An even greater problem is the memory bandwidth. At each clock cycle, you need to move $10^{11}$ numbers to your computational cores, compute their new values and move them back. If each is a double we are in the order of 800GB/s each way just for the main operation (i.e. not counting any temporary variables for the sum reduction above discussed), which does seem out of reach of current supercomputers, and also not very power efficient.

The brain is not affected by these problems since the memory is an integral part of the computational infrastructure. In fact synaptic weights and connections are both the software and the memory of the brain’s architecture. Of course, the way information is encoded is not very well understood, and there are likely many mechanisms to do so. The wikipedia page on neural coding is quite interesting. In any case it is clear that synaptic weights are not enough to fully describe the brain’s architecture, as glial cells might also play a role in memory formation and neuronal connectivity. However, spike timing dependent plasticity (STDP, associated with Hebb’s rule) seems to be an adequate coarse grained description of how synapse weights are determined (at the time of writing).

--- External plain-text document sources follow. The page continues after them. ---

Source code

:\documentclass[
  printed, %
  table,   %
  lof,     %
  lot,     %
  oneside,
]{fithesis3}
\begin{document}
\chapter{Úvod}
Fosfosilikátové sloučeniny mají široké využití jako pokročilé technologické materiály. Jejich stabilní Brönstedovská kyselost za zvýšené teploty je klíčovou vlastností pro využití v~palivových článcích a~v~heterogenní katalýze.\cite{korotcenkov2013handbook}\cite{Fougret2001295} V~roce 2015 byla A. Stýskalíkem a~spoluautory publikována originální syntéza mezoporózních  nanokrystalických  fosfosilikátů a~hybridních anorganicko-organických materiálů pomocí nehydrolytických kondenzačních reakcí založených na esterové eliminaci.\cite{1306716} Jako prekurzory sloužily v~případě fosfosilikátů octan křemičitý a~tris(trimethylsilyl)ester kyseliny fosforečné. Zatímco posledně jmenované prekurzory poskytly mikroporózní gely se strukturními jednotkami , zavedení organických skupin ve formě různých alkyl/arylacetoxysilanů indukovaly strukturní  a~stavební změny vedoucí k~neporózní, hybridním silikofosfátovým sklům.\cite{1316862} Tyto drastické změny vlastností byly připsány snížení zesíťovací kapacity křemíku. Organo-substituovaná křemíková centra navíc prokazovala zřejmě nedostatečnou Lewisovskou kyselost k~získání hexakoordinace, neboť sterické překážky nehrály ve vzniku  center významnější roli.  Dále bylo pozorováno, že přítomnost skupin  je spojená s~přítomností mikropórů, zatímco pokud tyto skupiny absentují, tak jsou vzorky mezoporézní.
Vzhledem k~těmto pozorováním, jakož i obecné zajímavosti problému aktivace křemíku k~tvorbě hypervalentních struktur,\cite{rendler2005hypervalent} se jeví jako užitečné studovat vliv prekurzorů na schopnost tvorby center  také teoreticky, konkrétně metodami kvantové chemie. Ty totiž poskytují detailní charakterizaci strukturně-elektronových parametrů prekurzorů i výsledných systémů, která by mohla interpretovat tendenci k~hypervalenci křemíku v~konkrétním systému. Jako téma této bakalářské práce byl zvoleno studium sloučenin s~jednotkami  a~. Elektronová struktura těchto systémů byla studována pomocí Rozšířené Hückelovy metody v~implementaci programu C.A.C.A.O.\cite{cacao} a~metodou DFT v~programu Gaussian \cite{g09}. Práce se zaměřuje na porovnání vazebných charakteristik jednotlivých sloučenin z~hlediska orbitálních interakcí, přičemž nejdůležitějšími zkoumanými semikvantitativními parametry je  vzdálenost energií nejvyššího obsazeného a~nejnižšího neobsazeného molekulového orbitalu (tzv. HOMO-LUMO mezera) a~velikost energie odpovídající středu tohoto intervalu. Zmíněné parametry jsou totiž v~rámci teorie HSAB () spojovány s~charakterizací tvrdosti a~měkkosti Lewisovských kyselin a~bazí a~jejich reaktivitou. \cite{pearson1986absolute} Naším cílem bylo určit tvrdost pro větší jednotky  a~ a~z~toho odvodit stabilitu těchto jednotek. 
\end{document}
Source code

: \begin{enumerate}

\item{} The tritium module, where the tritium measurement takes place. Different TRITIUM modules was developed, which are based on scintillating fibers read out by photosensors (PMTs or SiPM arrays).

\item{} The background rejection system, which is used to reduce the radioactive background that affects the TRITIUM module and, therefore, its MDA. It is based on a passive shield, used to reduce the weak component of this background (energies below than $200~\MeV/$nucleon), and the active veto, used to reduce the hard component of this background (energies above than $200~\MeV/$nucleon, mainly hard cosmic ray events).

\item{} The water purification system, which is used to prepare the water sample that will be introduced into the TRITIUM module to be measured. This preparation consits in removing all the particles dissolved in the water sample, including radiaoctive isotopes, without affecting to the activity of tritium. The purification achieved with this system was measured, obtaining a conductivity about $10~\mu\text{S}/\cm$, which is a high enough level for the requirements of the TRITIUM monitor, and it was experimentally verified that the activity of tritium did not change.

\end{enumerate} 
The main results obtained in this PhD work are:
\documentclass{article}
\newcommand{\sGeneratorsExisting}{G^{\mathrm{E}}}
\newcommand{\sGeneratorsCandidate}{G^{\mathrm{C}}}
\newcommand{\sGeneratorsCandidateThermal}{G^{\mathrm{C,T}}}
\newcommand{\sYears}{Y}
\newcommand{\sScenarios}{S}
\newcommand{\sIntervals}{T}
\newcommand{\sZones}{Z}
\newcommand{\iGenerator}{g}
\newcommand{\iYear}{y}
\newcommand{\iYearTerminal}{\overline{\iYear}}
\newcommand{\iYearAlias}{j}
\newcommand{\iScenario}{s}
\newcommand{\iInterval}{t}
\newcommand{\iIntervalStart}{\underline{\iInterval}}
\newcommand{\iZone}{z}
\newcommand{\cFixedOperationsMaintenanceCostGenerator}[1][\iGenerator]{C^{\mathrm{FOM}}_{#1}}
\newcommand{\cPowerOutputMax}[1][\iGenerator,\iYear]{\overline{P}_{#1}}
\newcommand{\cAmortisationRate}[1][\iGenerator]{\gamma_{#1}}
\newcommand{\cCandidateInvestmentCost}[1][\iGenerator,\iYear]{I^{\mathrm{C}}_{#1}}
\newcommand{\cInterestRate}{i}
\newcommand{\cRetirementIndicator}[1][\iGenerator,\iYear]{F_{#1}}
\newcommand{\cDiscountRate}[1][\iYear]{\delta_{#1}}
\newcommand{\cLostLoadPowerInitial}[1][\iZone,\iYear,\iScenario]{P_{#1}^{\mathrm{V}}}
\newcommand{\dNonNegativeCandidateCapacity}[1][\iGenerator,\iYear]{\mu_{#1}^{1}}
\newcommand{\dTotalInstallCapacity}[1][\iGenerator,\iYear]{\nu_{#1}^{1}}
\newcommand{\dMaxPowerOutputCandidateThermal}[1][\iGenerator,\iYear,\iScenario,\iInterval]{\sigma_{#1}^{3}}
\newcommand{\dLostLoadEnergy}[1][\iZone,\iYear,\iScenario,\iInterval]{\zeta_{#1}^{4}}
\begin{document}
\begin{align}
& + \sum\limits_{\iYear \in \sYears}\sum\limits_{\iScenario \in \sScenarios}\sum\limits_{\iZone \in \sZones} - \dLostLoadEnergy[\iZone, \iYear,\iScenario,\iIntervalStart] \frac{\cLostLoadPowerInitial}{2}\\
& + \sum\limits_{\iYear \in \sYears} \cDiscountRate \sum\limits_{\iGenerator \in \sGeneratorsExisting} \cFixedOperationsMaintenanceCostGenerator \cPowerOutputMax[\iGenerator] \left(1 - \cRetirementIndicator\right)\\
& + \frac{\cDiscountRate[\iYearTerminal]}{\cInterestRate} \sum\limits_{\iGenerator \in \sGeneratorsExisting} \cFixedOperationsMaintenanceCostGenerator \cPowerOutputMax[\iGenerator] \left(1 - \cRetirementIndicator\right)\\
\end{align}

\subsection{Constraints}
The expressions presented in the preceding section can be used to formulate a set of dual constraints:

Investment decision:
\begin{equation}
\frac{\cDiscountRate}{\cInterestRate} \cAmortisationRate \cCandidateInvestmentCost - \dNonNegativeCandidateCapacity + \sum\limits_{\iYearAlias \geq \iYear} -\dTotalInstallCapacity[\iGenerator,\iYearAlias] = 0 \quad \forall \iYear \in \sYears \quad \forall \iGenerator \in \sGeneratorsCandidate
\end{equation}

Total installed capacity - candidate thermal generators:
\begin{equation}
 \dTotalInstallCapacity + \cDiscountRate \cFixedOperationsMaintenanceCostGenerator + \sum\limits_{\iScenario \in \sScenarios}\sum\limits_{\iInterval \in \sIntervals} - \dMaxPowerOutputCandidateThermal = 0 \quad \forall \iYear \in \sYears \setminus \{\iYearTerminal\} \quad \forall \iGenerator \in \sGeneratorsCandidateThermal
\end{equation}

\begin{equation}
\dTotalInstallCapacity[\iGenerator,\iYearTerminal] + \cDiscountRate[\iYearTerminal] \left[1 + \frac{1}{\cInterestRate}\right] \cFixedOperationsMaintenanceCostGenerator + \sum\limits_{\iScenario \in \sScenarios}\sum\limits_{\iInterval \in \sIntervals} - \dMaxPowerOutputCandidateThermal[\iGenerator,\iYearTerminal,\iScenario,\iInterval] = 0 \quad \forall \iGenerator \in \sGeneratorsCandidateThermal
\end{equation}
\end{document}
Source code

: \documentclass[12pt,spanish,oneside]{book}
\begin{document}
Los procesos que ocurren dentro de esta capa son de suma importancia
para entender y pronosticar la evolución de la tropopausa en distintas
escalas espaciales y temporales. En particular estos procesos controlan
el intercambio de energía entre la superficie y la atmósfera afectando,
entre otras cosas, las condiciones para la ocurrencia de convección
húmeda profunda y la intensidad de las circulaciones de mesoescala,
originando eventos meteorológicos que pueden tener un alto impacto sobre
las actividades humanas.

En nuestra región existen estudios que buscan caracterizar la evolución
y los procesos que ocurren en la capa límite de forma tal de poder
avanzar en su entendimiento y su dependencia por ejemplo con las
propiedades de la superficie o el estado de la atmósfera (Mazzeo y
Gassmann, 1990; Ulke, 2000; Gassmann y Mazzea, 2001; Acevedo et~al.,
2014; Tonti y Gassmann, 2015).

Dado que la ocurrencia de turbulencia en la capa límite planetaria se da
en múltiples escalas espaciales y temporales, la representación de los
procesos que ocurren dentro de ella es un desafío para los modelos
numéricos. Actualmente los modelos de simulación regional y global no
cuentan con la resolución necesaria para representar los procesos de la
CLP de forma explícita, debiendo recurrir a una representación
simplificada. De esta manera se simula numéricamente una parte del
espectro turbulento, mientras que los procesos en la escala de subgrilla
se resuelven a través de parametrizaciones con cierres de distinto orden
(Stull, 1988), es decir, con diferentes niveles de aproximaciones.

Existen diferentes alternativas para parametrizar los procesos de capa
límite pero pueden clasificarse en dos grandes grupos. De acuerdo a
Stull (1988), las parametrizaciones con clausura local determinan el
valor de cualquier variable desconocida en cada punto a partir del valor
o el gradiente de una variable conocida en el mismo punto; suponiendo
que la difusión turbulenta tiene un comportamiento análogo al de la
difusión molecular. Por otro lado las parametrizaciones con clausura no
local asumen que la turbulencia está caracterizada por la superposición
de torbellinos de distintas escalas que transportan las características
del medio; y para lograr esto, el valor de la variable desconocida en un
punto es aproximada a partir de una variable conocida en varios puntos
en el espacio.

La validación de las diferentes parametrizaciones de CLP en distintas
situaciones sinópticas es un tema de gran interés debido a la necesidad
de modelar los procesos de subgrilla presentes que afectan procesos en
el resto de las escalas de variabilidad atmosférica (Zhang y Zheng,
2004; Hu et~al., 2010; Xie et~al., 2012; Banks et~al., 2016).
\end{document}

With this in mind, memristors seem to be an appropriate functional equivalent to our coarse grained description of the brain. In a memristor, resistance is proportional to the intensity of the current that flows through it. Thus you can engineer a system where connections which are often used are reinforced. By combining memristive units with transistors, it is in principle possible to create an integrate and fire unit similar to a neuron. A device to emulate STDP could also be implemented. The biggest hurdle seems to be connection density. In a planar implementation, only 4 nearest neighbor connections can be implemented straightforwardly. To reach an order of 1000 connections (not necessarily with nearest neighbors) per unit, 3D structures will need to be used. At the current time however there are no promising techniques to enable the reliable construction of such structures. I foresee that self assembly will play a large role in this field, again taking heavy inspiration from the way nature does things.

In spite of these hurdles, I am excited. With progress in science getting harder each year, the only way to continue to discover nature’s secrets will be to enhance our cognitive capabilities be it through biological or electrical engineering.